§ **Problem description**: Each line holding the word "artifact" must appear in the answer, copied from the entries.
++++ Supplied material
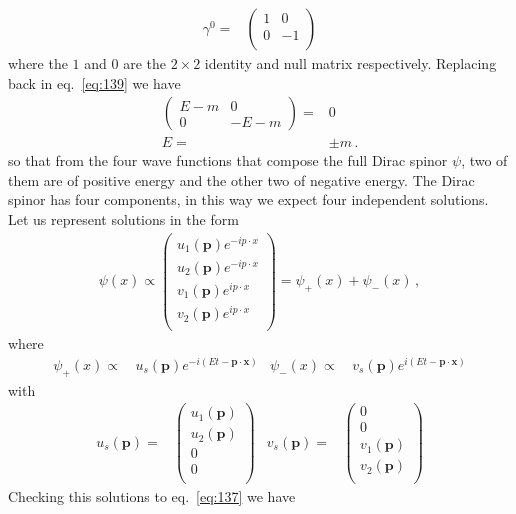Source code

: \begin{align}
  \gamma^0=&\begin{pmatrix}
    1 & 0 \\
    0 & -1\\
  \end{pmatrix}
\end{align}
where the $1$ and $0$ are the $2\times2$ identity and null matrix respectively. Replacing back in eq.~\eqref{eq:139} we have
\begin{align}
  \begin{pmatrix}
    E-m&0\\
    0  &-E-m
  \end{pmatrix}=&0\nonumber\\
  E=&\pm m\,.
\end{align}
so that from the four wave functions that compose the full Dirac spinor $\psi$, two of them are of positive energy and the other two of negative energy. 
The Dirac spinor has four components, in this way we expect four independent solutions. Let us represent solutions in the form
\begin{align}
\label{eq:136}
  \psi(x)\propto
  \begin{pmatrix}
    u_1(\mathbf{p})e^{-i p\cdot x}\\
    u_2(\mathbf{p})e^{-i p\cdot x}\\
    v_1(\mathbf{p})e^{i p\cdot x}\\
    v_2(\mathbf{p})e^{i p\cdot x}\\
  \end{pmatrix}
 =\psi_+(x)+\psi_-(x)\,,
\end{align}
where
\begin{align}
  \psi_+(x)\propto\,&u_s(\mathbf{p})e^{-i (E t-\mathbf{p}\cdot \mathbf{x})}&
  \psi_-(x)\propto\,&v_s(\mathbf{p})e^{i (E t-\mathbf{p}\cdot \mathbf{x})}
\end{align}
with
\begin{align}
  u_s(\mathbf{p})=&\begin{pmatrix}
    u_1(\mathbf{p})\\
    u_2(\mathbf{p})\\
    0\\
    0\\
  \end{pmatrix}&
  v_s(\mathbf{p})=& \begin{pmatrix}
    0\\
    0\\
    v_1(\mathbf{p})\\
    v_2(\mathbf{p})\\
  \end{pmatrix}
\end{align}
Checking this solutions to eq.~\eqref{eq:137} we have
++++++++
++++ Supplied material
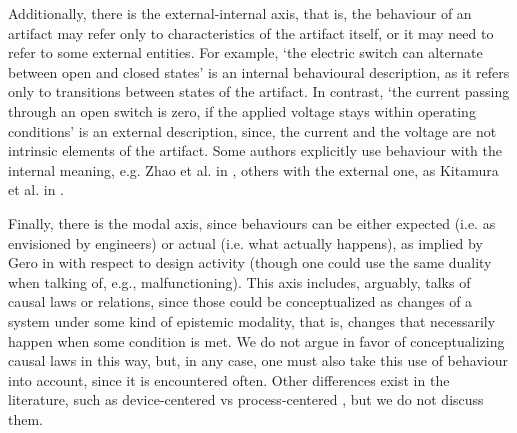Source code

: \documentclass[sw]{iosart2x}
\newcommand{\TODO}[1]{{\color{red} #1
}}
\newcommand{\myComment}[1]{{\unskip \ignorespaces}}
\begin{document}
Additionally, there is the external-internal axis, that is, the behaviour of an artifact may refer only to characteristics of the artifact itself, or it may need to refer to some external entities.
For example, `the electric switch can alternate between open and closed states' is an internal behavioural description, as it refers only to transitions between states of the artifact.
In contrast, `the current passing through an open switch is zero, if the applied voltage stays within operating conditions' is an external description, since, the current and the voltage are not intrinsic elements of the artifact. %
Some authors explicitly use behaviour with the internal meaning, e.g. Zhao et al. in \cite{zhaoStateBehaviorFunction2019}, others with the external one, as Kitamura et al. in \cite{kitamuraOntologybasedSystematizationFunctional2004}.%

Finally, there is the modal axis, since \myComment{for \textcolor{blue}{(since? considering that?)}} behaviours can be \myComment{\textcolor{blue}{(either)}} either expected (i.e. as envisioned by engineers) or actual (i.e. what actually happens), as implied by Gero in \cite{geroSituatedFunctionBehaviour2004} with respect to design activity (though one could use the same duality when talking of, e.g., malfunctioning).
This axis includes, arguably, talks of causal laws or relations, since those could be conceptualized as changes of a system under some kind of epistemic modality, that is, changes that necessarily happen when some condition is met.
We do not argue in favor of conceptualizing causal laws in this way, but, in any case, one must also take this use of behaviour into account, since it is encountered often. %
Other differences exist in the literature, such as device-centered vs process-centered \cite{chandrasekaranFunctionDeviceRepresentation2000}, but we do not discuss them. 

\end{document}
++++++++
§ **Solution to this task**:
Additionally, there is the external-internal axis, that is, the behaviour of an artifact may refer only to characteristics of the artifact itself, or it may need to refer to some external entities.
For example, `the electric switch can alternate between open and closed states' is an internal behavioural description, as it refers only to transitions between states of the artifact.
In contrast, `the current passing through an open switch is zero, if the applied voltage stays within operating conditions' is an external description, since, the current and the voltage are not intrinsic elements of the artifact. %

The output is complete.